- Parent house: Pahlavuni (partly)
- Country: Armenian Kingdom of Cilicia
- Founded: 1226
- Founder: Oshin of Lampron, Hethum I
- Final ruler: Leo IV
- Titles: King of Cilicia; Prince of Cyprus; Prince of Antioch; Prince of Tyre; Lord of Lampron; Lord of Barbaron; Lord of Korikos; Lord of Tarsus; Archbishop of Sis;
- Dissolution: 1341

= Hethumids =

Medieval Armenian dynasty

The Hethumids (Հեթումյաններ Hethumian) (also spelled Hetoumids or Het'umids), also known as the House of Lampron (after Lampron castle), were an Armenian dynasty and the rulers of the Armenian Kingdom of Cilicia from 1226 to 1341. Hethum I, the first of the Hethumids, came to power when he married Queen Isabella of Armenia who had inherited the throne from her father.

== History ==
The Hethumid dynasty was established when Constantine's grandson, Hethum I, was appointed as the ruler of Cilicia by the Mongol Empire. Hethum I expanded the kingdom's territory and forged close ties with the Mongol Empire, which allowed him to maintain autonomy and protection from external threats.

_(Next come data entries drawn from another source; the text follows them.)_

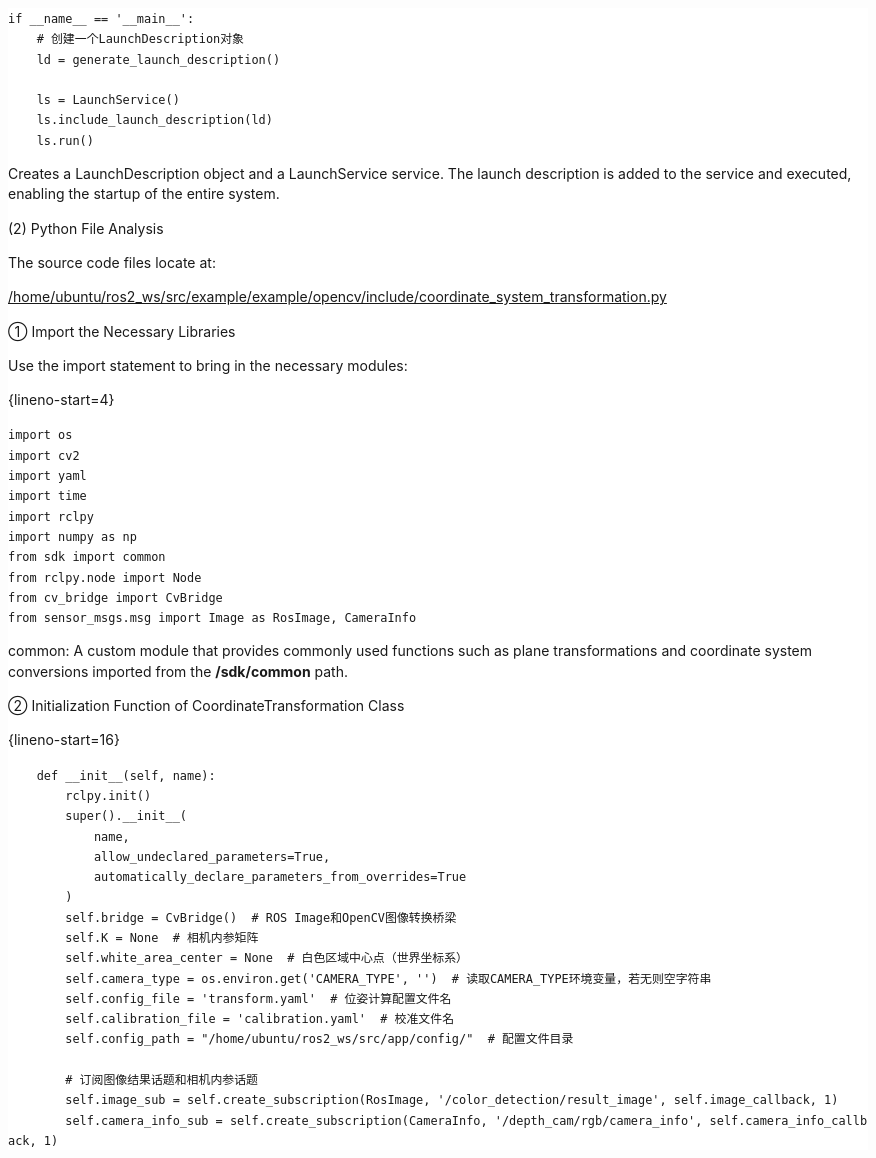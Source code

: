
```
if __name__ == '__main__':
    # 创建一个LaunchDescription对象
    ld = generate_launch_description()

    ls = LaunchService()
    ls.include_launch_description(ld)
    ls.run()
```

Creates a LaunchDescription object and a LaunchService service. The launch description is added to the service and executed, enabling the startup of the entire system.

(2) Python File Analysis

The source code files locate at:

[/home/ubuntu/ros2_ws/src/example/example/opencv/include/coordinate_system_transformation.py]()

① Import the Necessary Libraries

Use the import statement to bring in the necessary modules:

{lineno-start=4}

```
import os
import cv2
import yaml
import time
import rclpy
import numpy as np
from sdk import common
from rclpy.node import Node
from cv_bridge import CvBridge
from sensor_msgs.msg import Image as RosImage, CameraInfo
```

common: A custom module that provides commonly used functions such as plane transformations and coordinate system conversions imported from the **/sdk/common** path.

② Initialization Function of CoordinateTransformation Class

{lineno-start=16}

```
    def __init__(self, name):
        rclpy.init()
        super().__init__(
            name,
            allow_undeclared_parameters=True,
            automatically_declare_parameters_from_overrides=True
        )
        self.bridge = CvBridge()  # ROS Image和OpenCV图像转换桥梁
        self.K = None  # 相机内参矩阵
        self.white_area_center = None  # 白色区域中心点（世界坐标系）
        self.camera_type = os.environ.get('CAMERA_TYPE', '')  # 读取CAMERA_TYPE环境变量，若无则空字符串
        self.config_file = 'transform.yaml'  # 位姿计算配置文件名
        self.calibration_file = 'calibration.yaml'  # 校准文件名
        self.config_path = "/home/ubuntu/ros2_ws/src/app/config/"  # 配置文件目录

        # 订阅图像结果话题和相机内参话题
        self.image_sub = self.create_subscription(RosImage, '/color_detection/result_image', self.image_callback, 1)
        self.camera_info_sub = self.create_subscription(CameraInfo, '/depth_cam/rgb/camera_info', self.camera_info_callback, 1)
```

Under the Hethumids, the Armenian Kingdom of Cilicia reached its cultural and economic peak. The dynasty was known for its support of the arts, literature, and architecture, which led to the construction of magnificent buildings and the creation of beautiful artworks. The Hethumid rulers also maintained alliances with the Crusaders and other European powers, which brought significant economic and political benefits to the kingdom.

However, the kingdom's fortunes began to decline in the 14th century, and it eventually fell to the Mamluk Sultanate in 1375. Despite its ultimate demise, the Hethumid dynasty left a lasting legacy in Armenian history and culture.

==Hethumid Kings of Armenia==
- Hethum (or Hetoum) I (1226–1270)
- Leo II (1270–1289) – son of Hethum I
- Hethum II (1289–1293) – son of Leo II
- Thoros III (1293–1298) – son of Leo II
- Hethum II (1294–1297: second reign)
- Smbat (1297–1299) – son of Leo II
- Constantine I (III) (1299) – son of Leo II
- Hethum II (1299–1301: third reign), regent 1301–1307
- Leo III (1301–1307) – son of Thoros III
- Oshin (1307–1320) – son of Leo II
- Leo IV (1320–1341) – son of Oshin
Armenia passed then to the Lusignans.